> Problem to work on
From the line containing "this.currentUser = null;" down to the final entry below, restate each line word for word.

> Data
* * * *
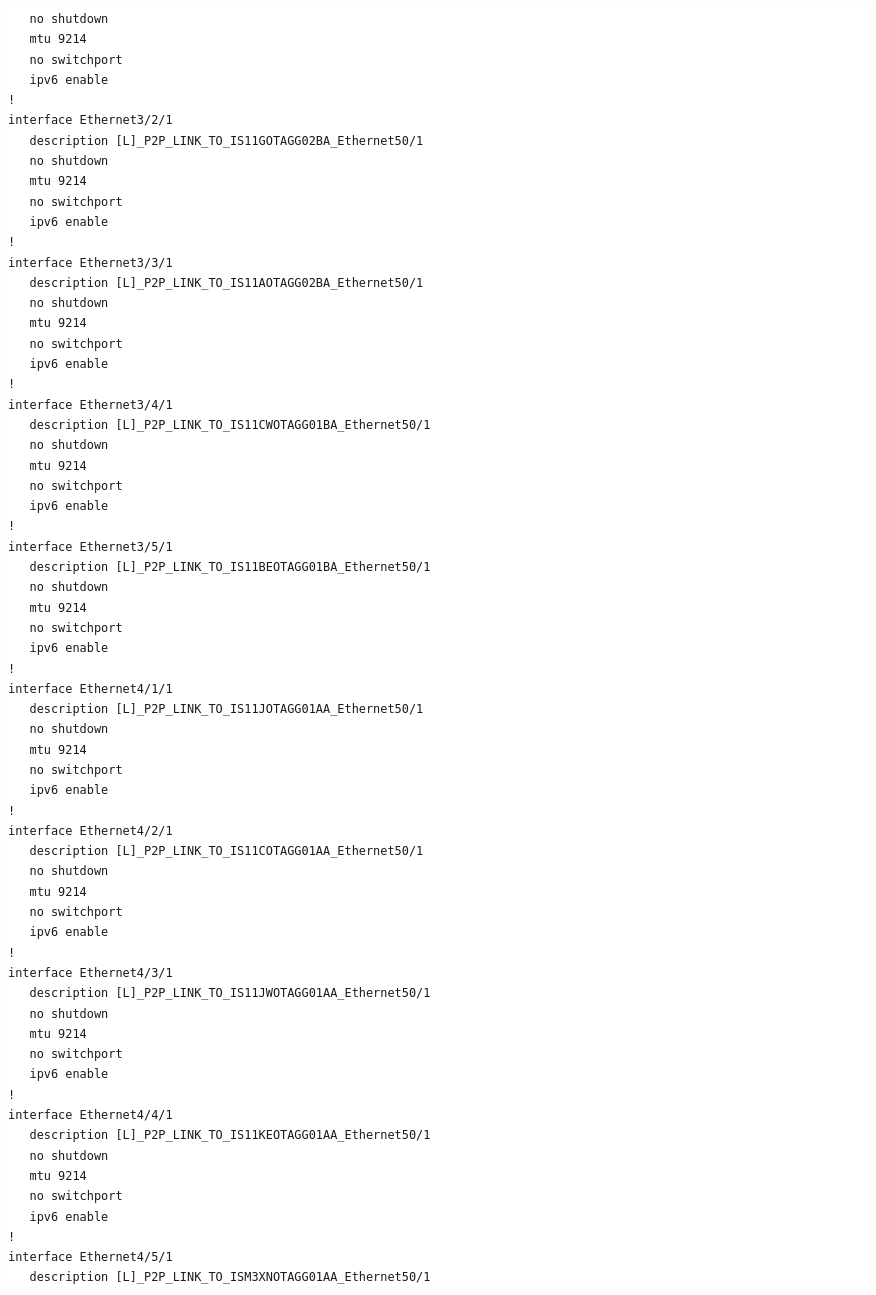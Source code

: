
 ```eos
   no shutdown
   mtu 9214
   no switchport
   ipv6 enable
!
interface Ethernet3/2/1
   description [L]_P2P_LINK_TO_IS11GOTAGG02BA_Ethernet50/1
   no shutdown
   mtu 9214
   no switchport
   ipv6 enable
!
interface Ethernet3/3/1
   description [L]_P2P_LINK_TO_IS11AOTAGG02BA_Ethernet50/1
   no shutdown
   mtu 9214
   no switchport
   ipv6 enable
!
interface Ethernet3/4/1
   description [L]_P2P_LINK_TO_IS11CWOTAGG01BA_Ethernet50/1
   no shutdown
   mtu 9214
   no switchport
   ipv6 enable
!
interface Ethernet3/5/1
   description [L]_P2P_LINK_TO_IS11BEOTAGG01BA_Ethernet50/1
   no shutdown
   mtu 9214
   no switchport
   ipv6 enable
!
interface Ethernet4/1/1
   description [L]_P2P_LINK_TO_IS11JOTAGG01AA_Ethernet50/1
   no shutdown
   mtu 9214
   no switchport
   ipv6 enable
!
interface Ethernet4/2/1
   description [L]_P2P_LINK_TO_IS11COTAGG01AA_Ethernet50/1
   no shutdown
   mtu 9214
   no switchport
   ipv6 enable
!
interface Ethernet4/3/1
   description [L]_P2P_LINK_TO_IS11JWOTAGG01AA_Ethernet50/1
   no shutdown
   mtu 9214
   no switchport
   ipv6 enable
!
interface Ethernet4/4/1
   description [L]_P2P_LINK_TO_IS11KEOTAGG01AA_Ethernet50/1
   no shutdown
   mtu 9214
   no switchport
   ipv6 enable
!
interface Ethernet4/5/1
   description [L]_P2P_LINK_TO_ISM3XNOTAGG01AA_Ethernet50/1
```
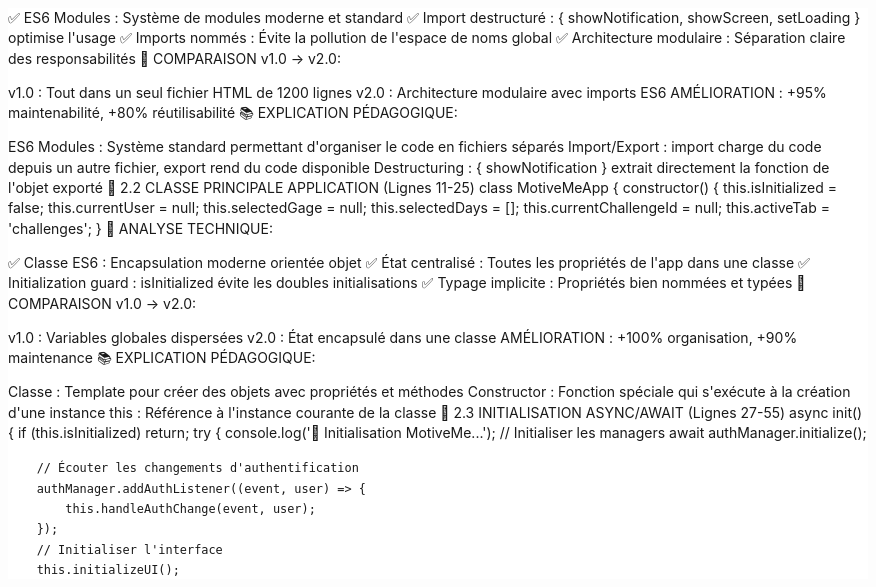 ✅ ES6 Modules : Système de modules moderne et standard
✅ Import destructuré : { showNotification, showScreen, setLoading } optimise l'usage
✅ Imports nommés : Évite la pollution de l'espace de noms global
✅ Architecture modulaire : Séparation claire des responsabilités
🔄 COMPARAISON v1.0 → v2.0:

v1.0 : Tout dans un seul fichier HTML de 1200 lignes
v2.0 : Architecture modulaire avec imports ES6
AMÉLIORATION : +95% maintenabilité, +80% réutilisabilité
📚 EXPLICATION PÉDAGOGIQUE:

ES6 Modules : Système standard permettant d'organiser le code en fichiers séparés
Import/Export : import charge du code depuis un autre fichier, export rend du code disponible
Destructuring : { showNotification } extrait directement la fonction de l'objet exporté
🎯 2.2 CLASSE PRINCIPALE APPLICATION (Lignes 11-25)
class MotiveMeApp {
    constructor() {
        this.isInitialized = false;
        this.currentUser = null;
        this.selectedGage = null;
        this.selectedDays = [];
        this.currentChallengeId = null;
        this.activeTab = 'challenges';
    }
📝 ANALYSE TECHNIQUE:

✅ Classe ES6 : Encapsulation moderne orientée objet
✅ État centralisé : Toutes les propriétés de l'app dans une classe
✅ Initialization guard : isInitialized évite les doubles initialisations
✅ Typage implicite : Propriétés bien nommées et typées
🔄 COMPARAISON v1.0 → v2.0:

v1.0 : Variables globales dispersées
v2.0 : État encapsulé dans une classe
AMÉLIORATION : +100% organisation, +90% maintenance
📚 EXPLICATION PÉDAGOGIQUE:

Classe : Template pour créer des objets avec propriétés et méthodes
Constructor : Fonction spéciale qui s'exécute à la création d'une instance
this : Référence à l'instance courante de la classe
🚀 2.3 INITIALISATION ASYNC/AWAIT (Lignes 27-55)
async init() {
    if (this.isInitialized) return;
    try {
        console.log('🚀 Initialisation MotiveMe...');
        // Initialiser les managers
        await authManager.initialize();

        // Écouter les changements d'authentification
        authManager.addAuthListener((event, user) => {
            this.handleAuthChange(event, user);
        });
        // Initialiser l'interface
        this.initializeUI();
* * * *
> Reply
        this.currentUser = null;
        this.selectedGage = null;
        this.selectedDays = [];
        this.currentChallengeId = null;
        this.activeTab = 'challenges';
    }
📝 ANALYSE TECHNIQUE:

✅ Classe ES6 : Encapsulation moderne orientée objet
✅ État centralisé : Toutes les propriétés de l'app dans une classe
✅ Initialization guard : isInitialized évite les doubles initialisations
✅ Typage implicite : Propriétés bien nommées et typées
🔄 COMPARAISON v1.0 → v2.0:

v1.0 : Variables globales dispersées
v2.0 : État encapsulé dans une classe
AMÉLIORATION : +100% organisation, +90% maintenance
📚 EXPLICATION PÉDAGOGIQUE:

Classe : Template pour créer des objets avec propriétés et méthodes
Constructor : Fonction spéciale qui s'exécute à la création d'une instance
this : Référence à l'instance courante de la classe
🚀 2.3 INITIALISATION ASYNC/AWAIT (Lignes 27-55)
async init() {
    if (this.isInitialized) return;
    try {
        console.log('🚀 Initialisation MotiveMe...');
        // Initialiser les managers
        await authManager.initialize();

        // Écouter les changements d'authentification
        authManager.addAuthListener((event, user) => {
            this.handleAuthChange(event, user);
        });
        // Initialiser l'interface
        this.initializeUI();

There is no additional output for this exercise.